The funds would also be used to run the Missing Child Center and provide additional staff for the Hawaiian Home Lands claims disputes.
Bronster said the department "continues to be circumspect with investigative and legal costs" related to the Bishop Estate probe by primarily reallocating limited resources within the department and by sharing personnel, office space and equipment with other state departments.
"The magnitude and complexity of this investigation continues to require expertise in large white-collar investigations, accounting, and experts in trust administration and operations not available through present resources," Bronster told the Senate Ways and Means Committee yesterday.
"The number of opposing counsel has risen to over 10 private law firms, exclusive of in-house staff counsels."
The state's investigation has focused on alleged financial mismanagement and breaches of trust by individual trustees of the multibillion-dollar estate, which is the largest private landowner in Hawaii and one of the nation's richest trusts.
While Bishop Estate trustees Oswald Stender and Gerard Jervis are in court trying to remove another trustee, Lokelani Lindsey, the state's actions against trustees have not yet gone to trial.
Asked if she would be willing to meet privately with senators to brief them on the Bishop Estate case, Bronster said she would.
But Bronster later told reporters that she will not discuss matters such as evidence and trial strategy with senators.
A meeting with senators would be complicated because one of them, Sen.

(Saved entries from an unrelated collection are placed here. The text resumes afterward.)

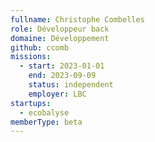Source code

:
 ```yaml
---
fullname: Christophe Combelles
role: Développeur back
domaine: Développement
github: ccomb
missions:
  - start: 2023-01-01
    end: 2023-09-09
    status: independent
    employer: LBC
startups:
  - ecobalyse
memberType: beta
---
```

Marshall Ige (D, Kaneohe), is a target of the state's investigation of the estate.
Last year, in a 58-page petition filed in state probate court, Bronster accused estate trustees of directing a scheme in which $18,300 in illegal campaign contributions were paid to Ige and an additional $31,000 was allegedly funneled to former Senate Vice President Milton Holt.
Ige, who sits on Ways and Means but who was in Kaneohe when Bronster testified about her department's budget, said he would not feel uncomfortable sitting in on a closed-door Senate caucus with Bronster. But if such a meeting were to take place, he would first talk with Senate President Norman Mizuguchi (D, Aiea) as to how his presence might affect his fellow senators.
Ige, a former House member, was a protege of Bishop Estate trustee Henry Peters, when Peters was House speaker. Ige served as House vice speaker under Peters.
Ige last night reiterated that he knew nothing of an alleged bogus billing scheme that was used to conceal how a 1994 campaign debt of $18,261.71 was paid.
Ige last year used his authority as co-chairman of the Senate Government Operations Committee to obtain information about Goodenow Associates Inc., the investigative firm that Bronster paid $500,000 to probe the Estate.
Several weeks ago, Ige was demoted from Government Operations co-chairman to Labor and Environment vice chairman in the Senate's post-election reorganization. He said: "I was hoping that I was taken off because of a conflict of interest and how I was investigating the attorney general. But as it came out, it seems as though the 'free thinkers' were being punished. When I look around, the free thinkers got vice chairmanships. I look on that as unfortunate, more as punishment."
Mizuguchi could not be reached for comment.